The flip side of the coin is the horde of writers and would-be writers after the bounty. There’s some 70,000 people in the United States alone that call themselves writers and have clippings to prove it. That’s a lot of competition.

Some major New York book publishers receive over 10,000 unsolicited manuscripts a year, out of which they may publish one or two. Today, it’s the sales department that decides what’s going to be published. It has less to do with the writing and more to do with the profit potential if a book gets published or not.

The average high-circulation magazine receives approximately 200 manuscripts a month. Some contend that the odds of selling to those outlets are overwhelmingly difficult. That's not necessarily so. If you’re a mediocre writer, then yes, you don’t have a chance in hell. But if you’re a more than competent writer, the chances of you selling are far greater. Perhaps only 20 of those 200 manuscripts will be good enough for an editor to take the time to read them.

Bear in mind that the flood of material that washes over editors' desks in publishing houses and magazine offices, in newspaper and syndicate offices, in television and movie producers' studios, consists mostly of badly written material. Well-conceived, well-written, and well-targeted material is scarce. Currently marketable material is even less available. The trend-setting story or article series is an absolute rarity.

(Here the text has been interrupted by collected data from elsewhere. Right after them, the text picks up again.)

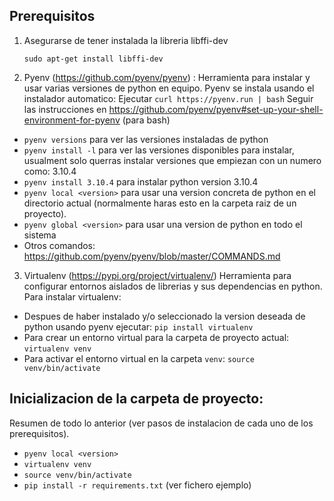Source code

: ## Prerequisitos

1. Asegurarse de tener instalada la libreria libffi-dev

   `sudo apt-get install libffi-dev`

2. Pyenv (https://github.com/pyenv/pyenv) : Herramienta para instalar y usar varias versiones de python en equipo.
Pyenv se instala usando el instalador automatico:
    Ejecutar `curl https://pyenv.run | bash`
    Seguir las instrucciones en https://github.com/pyenv/pyenv#set-up-your-shell-environment-for-pyenv (para bash)

  - `pyenv versions` para ver las versiones instaladas de python
  - `pyenv install -l` para ver las versiones disponibles para instalar, usualment solo querras instalar versiones que empiezan con un numero como: 3.10.4
  - `pyenv install 3.10.4` para instalar python version 3.10.4
  - `pyenv local <version>` para usar una version concreta de python en el directorio actual (normalmente haras esto en la carpeta raiz de un proyecto).
  - `pyenv global <version>` para usar una version de python en todo el sistema
  - Otros comandos: https://github.com/pyenv/pyenv/blob/master/COMMANDS.md

3. Virtualenv (https://pypi.org/project/virtualenv/) Herramienta para configurar entornos aislados de librerias y sus dependencias en python.
  Para instalar virtualenv: 
- Despues de haber instalado y/o seleccionado la version deseada de python usando pyenv ejecutar:
      `pip install virtualenv`
- Para crear un entorno virtual para la carpeta de proyecto actual:
    `virtualenv venv`
- Para activar el entorno virtual en la carpeta `venv`: `source venv/bin/activate`

## Inicializacion de la carpeta de proyecto:
Resumen de todo lo anterior (ver pasos de instalacion de cada uno de los prerequisitos).
  - `pyenv local <version>`
  - `virtualenv venv`
  - `source venv/bin/activate`
  - `pip install -r requirements.txt` (ver fichero ejemplo)
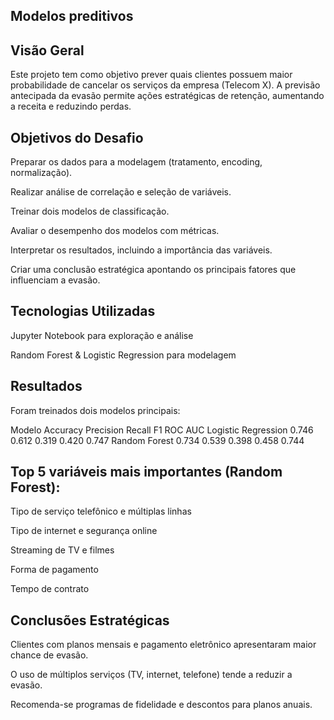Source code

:## Modelos preditivos

## Visão Geral

Este projeto tem como objetivo prever quais clientes possuem maior probabilidade de cancelar os serviços da empresa (Telecom X).
A previsão antecipada da evasão permite ações estratégicas de retenção, aumentando a receita e reduzindo perdas.

## Objetivos do Desafio

Preparar os dados para a modelagem (tratamento, encoding, normalização).

Realizar análise de correlação e seleção de variáveis.

Treinar dois modelos de classificação.

Avaliar o desempenho dos modelos com métricas.

Interpretar os resultados, incluindo a importância das variáveis.

Criar uma conclusão estratégica apontando os principais fatores que influenciam a evasão.

## Tecnologias Utilizadas

Jupyter Notebook para exploração e análise

Random Forest & Logistic Regression para modelagem

## Resultados
Foram treinados dois modelos principais:

Modelo	            Accuracy	 Precision	 Recall	F1	   ROC AUC
Logistic Regression 	0.746 	 0.612	     0.319 	0.420	 0.747
Random Forest	       0.734	  0.539     	0.398   0.458	 0.744

## Top 5 variáveis mais importantes (Random Forest):

Tipo de serviço telefônico e múltiplas linhas

Tipo de internet e segurança online

Streaming de TV e filmes

Forma de pagamento

Tempo de contrato

## Conclusões Estratégicas

Clientes com planos mensais e pagamento eletrônico apresentaram maior chance de evasão.

O uso de múltiplos serviços (TV, internet, telefone) tende a reduzir a evasão.

Recomenda-se programas de fidelidade e descontos para planos anuais.
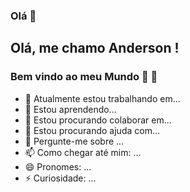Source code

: ### Olá 👋
## Olá, me chamo Anderson ! 
### Bem vindo ao meu Mundo :rocket: 👋



- 🔭 Atualmente estou trabalhando em...
- 🌱 Estou aprendendo...
- 👯 Estou procurando colaborar em...
- 🤔 Estou procurando ajuda com...
- 💬 Pergunte-me sobre ...
- 📫 Como chegar até mim: ...
- 😄 Pronomes: ...
- ⚡ Curiosidade: ...
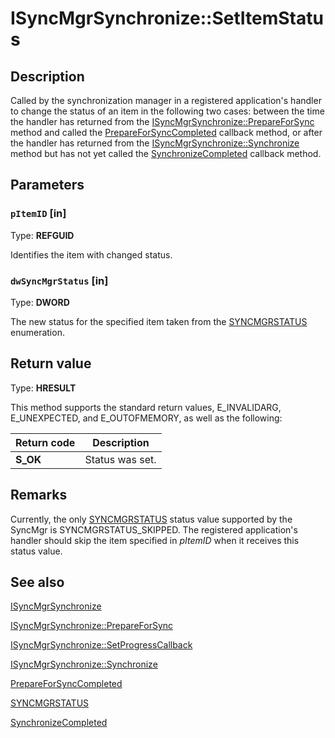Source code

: # ISyncMgrSynchronize::SetItemStatus

## Description

Called by the synchronization manager in a registered application's handler to change the status of an item in the following two cases: between the time the handler has returned from the [ISyncMgrSynchronize::PrepareForSync](https://learn.microsoft.com/windows/desktop/api/mobsync/nf-mobsync-isyncmgrsynchronize-prepareforsync) method and called the
[PrepareForSyncCompleted](https://learn.microsoft.com/windows/desktop/api/mobsync/nf-mobsync-isyncmgrsynchronizecallback-prepareforsynccompleted) callback method, or after the handler has returned from the [ISyncMgrSynchronize::Synchronize](https://learn.microsoft.com/windows/desktop/api/mobsync/nf-mobsync-isyncmgrsynchronize-synchronize) method but has not yet called the [SynchronizeCompleted](https://learn.microsoft.com/windows/desktop/api/mobsync/nf-mobsync-isyncmgrsynchronizecallback-synchronizecompleted) callback method.

## Parameters

### `pItemID` [in]

Type: **REFGUID**

Identifies the item with changed status.

### `dwSyncMgrStatus` [in]

Type: **DWORD**

The new status for the specified item taken from the
[SYNCMGRSTATUS](https://learn.microsoft.com/windows/desktop/api/mobsync/ne-mobsync-syncmgrstatus) enumeration.

## Return value

Type: **HRESULT**

This method supports the standard return values, E_INVALIDARG, E_UNEXPECTED, and E_OUTOFMEMORY, as well as the following:

| Return code | Description |
| --- | --- |
| **S_OK** | Status was set. |

## Remarks

Currently, the only [SYNCMGRSTATUS](https://learn.microsoft.com/windows/desktop/api/mobsync/ne-mobsync-syncmgrstatus) status value supported by the SyncMgr is SYNCMGRSTATUS_SKIPPED. The registered application's handler should skip the item specified in *pItemID* when it receives this status value.

## See also

[ISyncMgrSynchronize](https://learn.microsoft.com/windows/desktop/api/mobsync/nn-mobsync-isyncmgrsynchronize)

[ISyncMgrSynchronize::PrepareForSync](https://learn.microsoft.com/windows/desktop/api/mobsync/nf-mobsync-isyncmgrsynchronize-prepareforsync)

[ISyncMgrSynchronize::SetProgressCallback](https://learn.microsoft.com/windows/desktop/api/mobsync/nf-mobsync-isyncmgrsynchronize-setprogresscallback)

[ISyncMgrSynchronize::Synchronize](https://learn.microsoft.com/windows/desktop/api/mobsync/nf-mobsync-isyncmgrsynchronize-synchronize)

[PrepareForSyncCompleted](https://learn.microsoft.com/windows/desktop/api/mobsync/nf-mobsync-isyncmgrsynchronizecallback-prepareforsynccompleted)

[SYNCMGRSTATUS](https://learn.microsoft.com/windows/desktop/api/mobsync/ne-mobsync-syncmgrstatus)

[SynchronizeCompleted](https://learn.microsoft.com/windows/desktop/api/mobsync/nf-mobsync-isyncmgrsynchronizecallback-synchronizecompleted)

Keep the following thought uppermost in your mind as you approach each new and potentially successful day: The many benefits of the freelance life and riches from your writing efforts, like the gold that lies under the mountains, come to those with the knowledge and ability to dig in the right places, the proper tools, and the overriding ambition to find it despite the often back-breaking work that's required. If you’re one of those 70,000 freelance writers, then you’ve made it.